LONDON: British security services have yet to find a direct link between four suicide bombers who hit London’s transport network in July 2005 and a group of Islamists jailed this week for a failed copycat attack two weeks later.

Sentencing four men on Wednesday for the planned suicide bombing of three underground trains and a bus on July 21, 2005, the trial judge said he had no doubt the plot was the second wave of a coordinated Al Qaeda assault on Britain.

An almost identical attack by British Islamists had killed 52 people on July 7, 2005.

But although police and intelligence officials acknowledge there are similarities, and have discovered a link between the July 7 ringleaders and a third British bomb plot, they say clear evidence connecting the July 7 and 21 plotters remains elusive.“The bottom line is there’s no hard evidence of a connection (but) there are overlaps and parallels,” a security source told the news agency on condition of anonymity.

Security services have also played down suggestions the three plots were closely linked or that they were masterminded by Al Qaeda leaders in Pakistan.

Choosing the same London targets, three Tube trains and a bus, did not give a clear indication of a link, the source said.

“I suspect that having seen the approach taken on 7/7, they thought ‘we’ll replicate that, two weeks to the day’. We can’t know it with certainty. I think that’s probably the best guess.”

Britain’s security services say there are about 2,000 people in the country whom they suspect are involved with militant Islamism, in dozens of separate cells.

If they could nail down a common thread between the plots they have discovered already, they say, it would help hugely in tracking the suspects and possibly thwarting future attacks.

HYDROGEN PEROXIDE LINK: Both 2005 plots used hydrogen peroxide as the base for explosives — something British security services had not encountered before. But the authorities say that is not enough to confirm the hand of militant group Al Qaeda.

“We have no evidence at all that they met or communicated, and so we do not at this stage have any clear linkage between the two attacks,” a senior police source said.

The source said the homemade explosives had been broadly similar but there were differences, and it was impossible to tell whether the groups had been trained by the same bomb maker.

Earlier this year, British authorities did confirm a link between the four young Britons who carried out the July 7 bombings and a British cell arrested in 2004 that was plotting to carry out attacks using fertiliser-based explosives.

Spies had monitored Mohammad Sidique Khan, the July 7 plot organiser, and his accomplice Shehzad Tanweer meeting Omar Khyam, the leader of the fertiliser bomb plot. But officials concluded the links were “peripheral”.

Nevertheless, the judge who sentenced four men to 40 years each in prison for the botched July 21 attacks believes the links to the bombings a fortnight earlier are clear-cut.

“It seems to me ... their preparations were organised as part of parallel but separate teams as individual terrorist cells on July 7 and July 21, and were acting under the overall control of Al Qaeda,” said the judge, Justice Adrian Fulford.

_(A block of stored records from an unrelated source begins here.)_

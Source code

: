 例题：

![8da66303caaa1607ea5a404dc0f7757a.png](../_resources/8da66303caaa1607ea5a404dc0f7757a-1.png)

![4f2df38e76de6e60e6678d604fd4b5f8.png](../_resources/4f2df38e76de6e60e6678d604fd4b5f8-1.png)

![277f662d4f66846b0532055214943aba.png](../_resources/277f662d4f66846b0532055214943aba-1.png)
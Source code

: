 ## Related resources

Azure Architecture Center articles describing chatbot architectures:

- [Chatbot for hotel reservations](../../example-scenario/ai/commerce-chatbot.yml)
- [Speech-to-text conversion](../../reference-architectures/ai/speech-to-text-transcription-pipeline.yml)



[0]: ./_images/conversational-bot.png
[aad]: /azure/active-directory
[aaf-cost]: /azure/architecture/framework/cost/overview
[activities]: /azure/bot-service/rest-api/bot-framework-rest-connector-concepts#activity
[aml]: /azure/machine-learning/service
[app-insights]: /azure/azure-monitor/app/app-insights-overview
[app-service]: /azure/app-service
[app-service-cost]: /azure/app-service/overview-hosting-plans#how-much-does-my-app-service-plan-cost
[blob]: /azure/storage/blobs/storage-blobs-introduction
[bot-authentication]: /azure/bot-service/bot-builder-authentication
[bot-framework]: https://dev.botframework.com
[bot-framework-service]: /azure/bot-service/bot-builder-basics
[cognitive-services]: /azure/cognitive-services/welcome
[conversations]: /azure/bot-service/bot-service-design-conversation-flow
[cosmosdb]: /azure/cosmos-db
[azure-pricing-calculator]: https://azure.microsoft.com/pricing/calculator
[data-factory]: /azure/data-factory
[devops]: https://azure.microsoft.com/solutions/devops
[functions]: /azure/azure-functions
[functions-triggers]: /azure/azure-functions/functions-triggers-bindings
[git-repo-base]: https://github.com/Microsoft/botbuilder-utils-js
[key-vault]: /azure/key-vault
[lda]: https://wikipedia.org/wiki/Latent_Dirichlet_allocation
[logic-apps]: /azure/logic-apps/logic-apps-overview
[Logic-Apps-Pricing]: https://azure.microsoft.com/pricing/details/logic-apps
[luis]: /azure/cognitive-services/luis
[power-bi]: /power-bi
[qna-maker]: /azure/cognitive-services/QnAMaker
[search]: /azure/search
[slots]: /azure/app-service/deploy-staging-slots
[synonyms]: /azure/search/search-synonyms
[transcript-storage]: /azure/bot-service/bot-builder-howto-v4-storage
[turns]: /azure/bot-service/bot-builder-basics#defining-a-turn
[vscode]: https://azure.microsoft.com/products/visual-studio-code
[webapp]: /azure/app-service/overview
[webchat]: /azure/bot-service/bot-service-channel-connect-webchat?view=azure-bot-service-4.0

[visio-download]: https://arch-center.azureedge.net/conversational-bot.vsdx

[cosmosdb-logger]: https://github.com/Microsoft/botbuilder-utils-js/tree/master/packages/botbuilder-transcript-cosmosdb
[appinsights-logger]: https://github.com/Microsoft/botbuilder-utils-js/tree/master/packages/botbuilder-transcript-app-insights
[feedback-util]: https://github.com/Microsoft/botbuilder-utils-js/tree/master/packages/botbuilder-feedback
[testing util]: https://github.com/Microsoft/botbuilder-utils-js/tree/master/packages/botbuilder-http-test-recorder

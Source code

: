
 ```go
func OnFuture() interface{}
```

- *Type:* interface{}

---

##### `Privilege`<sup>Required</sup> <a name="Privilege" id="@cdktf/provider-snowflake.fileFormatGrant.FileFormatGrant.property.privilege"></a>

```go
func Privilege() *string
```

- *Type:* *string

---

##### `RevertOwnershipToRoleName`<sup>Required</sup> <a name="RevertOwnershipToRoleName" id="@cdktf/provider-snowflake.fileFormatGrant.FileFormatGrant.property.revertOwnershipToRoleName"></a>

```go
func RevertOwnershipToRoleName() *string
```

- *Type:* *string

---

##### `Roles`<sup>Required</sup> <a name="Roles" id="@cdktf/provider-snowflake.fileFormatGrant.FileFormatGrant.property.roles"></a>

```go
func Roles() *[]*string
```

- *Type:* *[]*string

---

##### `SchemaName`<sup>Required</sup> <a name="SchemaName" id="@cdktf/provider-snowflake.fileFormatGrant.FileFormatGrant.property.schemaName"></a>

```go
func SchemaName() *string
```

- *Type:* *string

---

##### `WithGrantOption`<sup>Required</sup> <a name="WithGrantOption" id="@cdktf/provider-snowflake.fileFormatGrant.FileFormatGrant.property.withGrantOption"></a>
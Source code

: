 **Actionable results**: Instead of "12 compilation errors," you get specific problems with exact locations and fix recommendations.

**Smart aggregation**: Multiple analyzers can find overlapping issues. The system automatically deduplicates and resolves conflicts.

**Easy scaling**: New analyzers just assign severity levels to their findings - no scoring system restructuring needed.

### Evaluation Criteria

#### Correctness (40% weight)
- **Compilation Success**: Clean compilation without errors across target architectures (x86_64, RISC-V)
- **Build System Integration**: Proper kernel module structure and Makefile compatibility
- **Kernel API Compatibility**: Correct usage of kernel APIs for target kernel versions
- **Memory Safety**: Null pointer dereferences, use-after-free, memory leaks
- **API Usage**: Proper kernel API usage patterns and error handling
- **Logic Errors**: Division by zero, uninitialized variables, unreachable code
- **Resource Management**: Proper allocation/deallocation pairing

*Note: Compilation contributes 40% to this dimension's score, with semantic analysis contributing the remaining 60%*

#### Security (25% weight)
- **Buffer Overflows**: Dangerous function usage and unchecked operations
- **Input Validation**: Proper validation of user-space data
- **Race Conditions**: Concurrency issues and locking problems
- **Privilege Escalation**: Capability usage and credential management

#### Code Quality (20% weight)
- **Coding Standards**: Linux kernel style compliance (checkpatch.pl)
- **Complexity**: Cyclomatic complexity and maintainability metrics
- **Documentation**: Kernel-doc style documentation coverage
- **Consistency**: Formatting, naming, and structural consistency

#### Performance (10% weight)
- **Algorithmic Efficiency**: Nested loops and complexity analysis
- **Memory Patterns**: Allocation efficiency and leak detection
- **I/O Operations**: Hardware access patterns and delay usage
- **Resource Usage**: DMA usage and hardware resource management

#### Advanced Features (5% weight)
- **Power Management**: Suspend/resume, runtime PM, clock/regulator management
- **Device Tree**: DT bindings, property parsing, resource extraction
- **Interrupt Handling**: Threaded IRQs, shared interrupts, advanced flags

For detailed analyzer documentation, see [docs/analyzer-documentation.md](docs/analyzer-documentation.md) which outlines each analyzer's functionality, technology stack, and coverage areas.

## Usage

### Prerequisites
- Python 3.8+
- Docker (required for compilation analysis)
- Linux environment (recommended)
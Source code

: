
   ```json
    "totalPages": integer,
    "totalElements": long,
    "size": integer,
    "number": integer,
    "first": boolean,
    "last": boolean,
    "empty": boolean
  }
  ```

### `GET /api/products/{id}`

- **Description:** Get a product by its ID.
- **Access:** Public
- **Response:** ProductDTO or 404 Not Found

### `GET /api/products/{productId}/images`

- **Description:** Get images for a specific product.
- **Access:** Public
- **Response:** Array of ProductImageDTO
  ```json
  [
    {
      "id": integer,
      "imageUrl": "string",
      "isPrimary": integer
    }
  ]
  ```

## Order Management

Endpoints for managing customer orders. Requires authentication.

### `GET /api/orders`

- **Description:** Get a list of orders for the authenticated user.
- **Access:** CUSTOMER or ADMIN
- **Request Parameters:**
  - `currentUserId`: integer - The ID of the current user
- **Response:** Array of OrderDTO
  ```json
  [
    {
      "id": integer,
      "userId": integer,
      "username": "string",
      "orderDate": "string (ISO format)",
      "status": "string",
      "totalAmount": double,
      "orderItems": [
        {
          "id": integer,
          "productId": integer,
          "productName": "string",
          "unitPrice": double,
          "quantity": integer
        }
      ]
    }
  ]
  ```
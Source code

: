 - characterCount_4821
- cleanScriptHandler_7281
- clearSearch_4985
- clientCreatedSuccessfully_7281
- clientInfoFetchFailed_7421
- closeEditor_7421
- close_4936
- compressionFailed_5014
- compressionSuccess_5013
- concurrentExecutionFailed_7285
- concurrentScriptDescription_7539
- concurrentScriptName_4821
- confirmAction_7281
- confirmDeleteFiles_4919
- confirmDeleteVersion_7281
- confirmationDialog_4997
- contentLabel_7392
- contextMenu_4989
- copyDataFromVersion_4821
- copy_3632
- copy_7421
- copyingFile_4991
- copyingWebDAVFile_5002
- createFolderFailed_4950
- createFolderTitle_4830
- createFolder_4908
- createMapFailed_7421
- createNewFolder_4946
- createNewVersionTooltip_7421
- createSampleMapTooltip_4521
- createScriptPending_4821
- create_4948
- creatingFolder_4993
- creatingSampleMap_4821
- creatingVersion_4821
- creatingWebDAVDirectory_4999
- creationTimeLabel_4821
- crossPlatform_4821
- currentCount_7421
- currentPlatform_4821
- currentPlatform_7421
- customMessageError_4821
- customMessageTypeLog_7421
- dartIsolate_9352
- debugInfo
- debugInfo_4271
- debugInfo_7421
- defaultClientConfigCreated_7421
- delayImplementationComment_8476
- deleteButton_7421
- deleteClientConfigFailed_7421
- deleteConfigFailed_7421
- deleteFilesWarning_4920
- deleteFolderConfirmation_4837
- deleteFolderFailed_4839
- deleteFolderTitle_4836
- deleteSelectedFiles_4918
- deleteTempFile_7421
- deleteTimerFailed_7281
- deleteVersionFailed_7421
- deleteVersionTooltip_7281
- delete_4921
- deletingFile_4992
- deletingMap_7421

Security analysts also tended to side with this assessment, saying it was possible all three groups were Al Qaeda sleeper cells, waiting to be activated.

One thing is certain. Muktar Said Ibrahim, the Eritrean-born leader of the July 21 group, was in Pakistan in December 2004 at the same time as July 7 bombers Khan and Tanweer.

“His visit to that country at the same time as two of those who died on July 7 was no coincidence, in my view,” judge Fulford told Woolwich Crown Court in London on Wednesday.

And Sandra Bell, director of homeland security at Britain’s influential Royal United Services Institute think-tank said it was credible the plotters were linked, either at the leadership level or through those who provided support.

Ibrahim, Khan and Khyam were likely to have gone through the same training and indoctrination regime, she said.

Meanwhile, it was also likely that Al Qaeda had a strong “domestic capability” in Britain to provide the “know-how” for attacks and a guiding hand for operations, Bell told the news agency.

“It’s unlikely that teams are formed for a single attack. It is unlikely that at one time (Al Qaeda) are only backing one plan — they probably have a portfolio of options available.”

Professor Paul Wilkinson, terrorism expert at Scotland’s St Andrews University, said the Pakistan link was significant.

“Their contacts in Pakistan were aware of what was going on. These were not totally isolated ad-hoc home-grown affairs,” he told the news group.

He said there would have been contacts through propaganda and through those with knowledge of weapons and tactics, even if it was not proven the cells were masterminded from Pakistan.

“I think we are dealing with a phenomenon that is partly home-grown and partly part of a transnational movement,” he said.